Tipps zur erfolgreichen Suche und Sicherung neuer Praxisfläche(n)

1. Fangen Sie mit der Planung und Suche der neuen Praxisfläche frühzeitig an.

Die Suche von „Büro-/Praxisflächen“ als neuen Praxisstandort ist der Beginn zu einem ereignisreichen und Weg. Die Zielstellung heißt Praxiseröffnung in einem vorbestimmten Gebiet, Stadtteil oder Landkreis. Zunächst verfügen Sie über eine konkrete Idee und einen Zeitrahmen, in dem Sie ihr Projekt „Praxisgründung oder Praxisverlagerung“ planen.

Rechnen Sie zum Beginn Ihrer Praxisstandortsuche mit 12 – 18 Monaten, bis zum Tag der feierlichen Praxiseröffnung.

Falls Sie bereits über konkrete Angebote an potenziell geeigneten Praxisflächen verfügen, haben Sie mitunter bereits 1/3 des Weges geschafft. Die Suche nach  Praxisräumen in bestehenden Gebäuden gestaltet sich oftmals langwierig.

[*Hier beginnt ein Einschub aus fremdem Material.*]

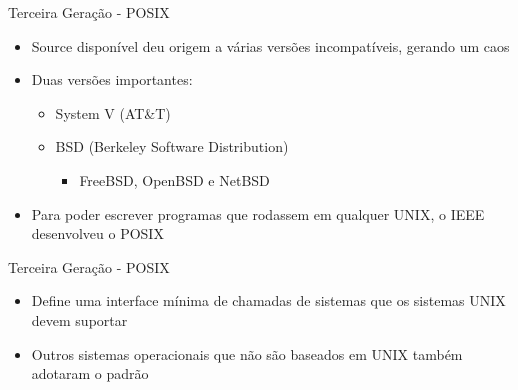 \documentclass{beamer}
\begin{document}
  \begin{frame}{Terceira Geração - POSIX}
      \begin{itemize}
          \item Source disponível deu origem a várias versões incompatíveis, gerando um caos
          \item Duas versões importantes:
                \begin{itemize}
                    \item System V (AT\&T)
                    \item BSD (Berkeley Software Distribution)
                          \begin{itemize}
                              \item FreeBSD, OpenBSD e NetBSD
                          \end{itemize}
                \end{itemize}
          \item Para poder escrever programas que rodassem em qualquer UNIX, o IEEE desenvolveu o POSIX
      \end{itemize}
  \end{frame}
  
  \begin{frame}{Terceira Geração - POSIX}
      \begin{itemize}
          \item Define uma interface mínima de chamadas de sistemas que os sistemas UNIX devem suportar
          \item Outros sistemas operacionais que não são baseados em UNIX também adotaram o padrão
      \end{itemize}
  \end{frame}
  
  
\end{document}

Viele der vermeintlichen „Büro-/Praxisflächen“ auf Immobilienportalen sind zu klein, ungünstig geschnitten, haben zu wenig Tageslicht, können nicht barrierefrei erschlossen werden oder bieten eingeschränkte Möglichkeiten zur optimalen Praxisgrundrissplanung.

2. Bereiten Sie sich gut vor

Gehen Sie als Suchende:r davon aus, dass in der Regel Niemand über die technischen, konstruktiven und rechtlichen Anforderungen an eine künftige Praxisfläche und an das Gebäude informiert ist. Machen Sie sich daher vorher über Ihren tatsächlichen Mindest.-Flächenbedarf Gedanken und suchen auch nur Flächen in dieser Range = Mindestbedarf+50m².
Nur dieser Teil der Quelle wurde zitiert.